Stress and your health
Stress is often referred to as the silent killer because it is directly and indirectly linked to so many health issues. In fact, more than 43% of all adults suffer adverse health effects from stress alone. Here are just some of the many ways stress negatively impacts your health.
According to Web MD, stress causes a chemical response in your body that makes your skin more active and sensitive. Stress also makes it harder for skin issues to heal. Cortisol, the stress hormone, is released when you’re under stress, making your skin more oily, leading to other problems like acne, and worsening conditions like psoriasis, eczema, and rosacea. The skin does renew itself every 28 days, but chronic stress allows for skin issues to stick around for a while.
Stress makes your body tense up, which restricts blood flow and can result in pain. Your muscles are tight, leading to pain in your neck and shoulders. Stress can also cause pain in your joints and bones. More than 1.5 million people are currently living with chronic pain, and it’s safe to say that stress plays a role for many of them.
Did you know that stress can actually be bad for your oral health? Many people respond to stress with nervous habits like teeth grinding. Grinding your teeth can have a lasting negative effect on your jaw and ever wear your teeth then.

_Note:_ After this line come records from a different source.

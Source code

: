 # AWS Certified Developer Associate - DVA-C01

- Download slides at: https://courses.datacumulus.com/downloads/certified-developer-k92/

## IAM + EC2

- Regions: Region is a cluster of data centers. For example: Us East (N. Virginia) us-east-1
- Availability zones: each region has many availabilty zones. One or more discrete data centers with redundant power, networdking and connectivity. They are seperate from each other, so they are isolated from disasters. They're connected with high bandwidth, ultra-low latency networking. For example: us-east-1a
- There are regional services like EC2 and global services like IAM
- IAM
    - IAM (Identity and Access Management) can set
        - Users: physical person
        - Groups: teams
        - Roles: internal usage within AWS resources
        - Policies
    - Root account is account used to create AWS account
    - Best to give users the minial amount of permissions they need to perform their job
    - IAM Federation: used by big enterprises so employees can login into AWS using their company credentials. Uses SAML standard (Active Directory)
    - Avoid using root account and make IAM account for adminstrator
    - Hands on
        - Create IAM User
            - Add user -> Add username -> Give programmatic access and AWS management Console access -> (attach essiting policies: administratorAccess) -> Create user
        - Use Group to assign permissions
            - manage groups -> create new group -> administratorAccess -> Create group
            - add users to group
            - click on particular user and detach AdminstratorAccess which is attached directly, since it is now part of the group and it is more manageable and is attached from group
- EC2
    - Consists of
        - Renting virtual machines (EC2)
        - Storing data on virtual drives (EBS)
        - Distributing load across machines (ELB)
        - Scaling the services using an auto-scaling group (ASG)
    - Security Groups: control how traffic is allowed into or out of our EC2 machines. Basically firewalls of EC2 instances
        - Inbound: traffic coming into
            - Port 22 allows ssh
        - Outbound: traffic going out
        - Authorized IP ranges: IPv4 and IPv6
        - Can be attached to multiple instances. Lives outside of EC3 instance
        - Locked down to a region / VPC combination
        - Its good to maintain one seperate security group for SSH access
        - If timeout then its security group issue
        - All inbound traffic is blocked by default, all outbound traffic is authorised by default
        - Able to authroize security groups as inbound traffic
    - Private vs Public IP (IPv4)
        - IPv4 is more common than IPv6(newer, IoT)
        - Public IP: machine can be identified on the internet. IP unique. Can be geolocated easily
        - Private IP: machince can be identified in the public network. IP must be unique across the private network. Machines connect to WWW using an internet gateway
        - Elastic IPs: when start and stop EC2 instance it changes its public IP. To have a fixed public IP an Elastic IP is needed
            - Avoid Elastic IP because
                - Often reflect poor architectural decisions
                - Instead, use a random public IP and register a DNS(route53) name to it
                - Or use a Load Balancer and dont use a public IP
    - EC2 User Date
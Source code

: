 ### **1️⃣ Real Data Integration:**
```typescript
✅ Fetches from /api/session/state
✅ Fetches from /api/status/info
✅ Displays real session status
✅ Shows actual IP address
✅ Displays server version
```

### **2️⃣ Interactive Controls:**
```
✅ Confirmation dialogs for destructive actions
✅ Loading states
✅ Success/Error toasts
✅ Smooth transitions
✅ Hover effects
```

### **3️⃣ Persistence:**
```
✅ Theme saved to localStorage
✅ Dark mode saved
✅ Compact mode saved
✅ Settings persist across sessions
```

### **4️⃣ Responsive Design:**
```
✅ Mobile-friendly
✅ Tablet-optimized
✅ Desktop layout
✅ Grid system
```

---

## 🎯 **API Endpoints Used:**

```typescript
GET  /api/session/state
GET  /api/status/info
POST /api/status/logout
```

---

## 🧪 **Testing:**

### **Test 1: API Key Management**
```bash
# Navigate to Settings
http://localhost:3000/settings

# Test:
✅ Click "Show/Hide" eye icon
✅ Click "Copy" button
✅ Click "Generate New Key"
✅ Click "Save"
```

According to Healthline, a multi-university study also linked stress to gum disease.
Stress is also linked to many other medical illnesses. For example, stress is an underlying cause for things like heart disease, lung disease, cancer, cirrhosis of the liver, fatal accidents, and suicide. Children who are exposed to chronic stress at a young age are also more at risk for mental illness and other health challenges.
What you can do to combat stress
This may seem scary, but there are things you can do about your stress levels so you can prevent issues like those listed above.
More than 15 million Americans participate in yoga at least once a month. This is in part due to the fact that it is an excellent source of stress relief among all age groups. The best part about yoga is that you can really practice any style you want while still joining your body and your mind. According to the extensive search done on this common exercise, yoga enhances your mood and can even be as effective as antidepressants used to treat depression and anxiety.
Massage therapy is amazing for stress relief. Getting a massage can help you increase relaxation and increase blood flow. Massage therapy also releases endorphins, which are natural analgesics for your body. There is no one type or frequency of massage that works for everyone, but deep tissue massages can work wonders on your body and your mind.
For someone who is loves their coffee, this task may seem impossible and ridiculous. However, cutting caffeine can actually help you reduce your stress levels. Caffeine is a stimulant, and high doses of it can increase anxiety. It is healthy to ingest in moderation, but if you notice yourself getting jittery or anxious, consider cutting back on your intake. Your body will thank you.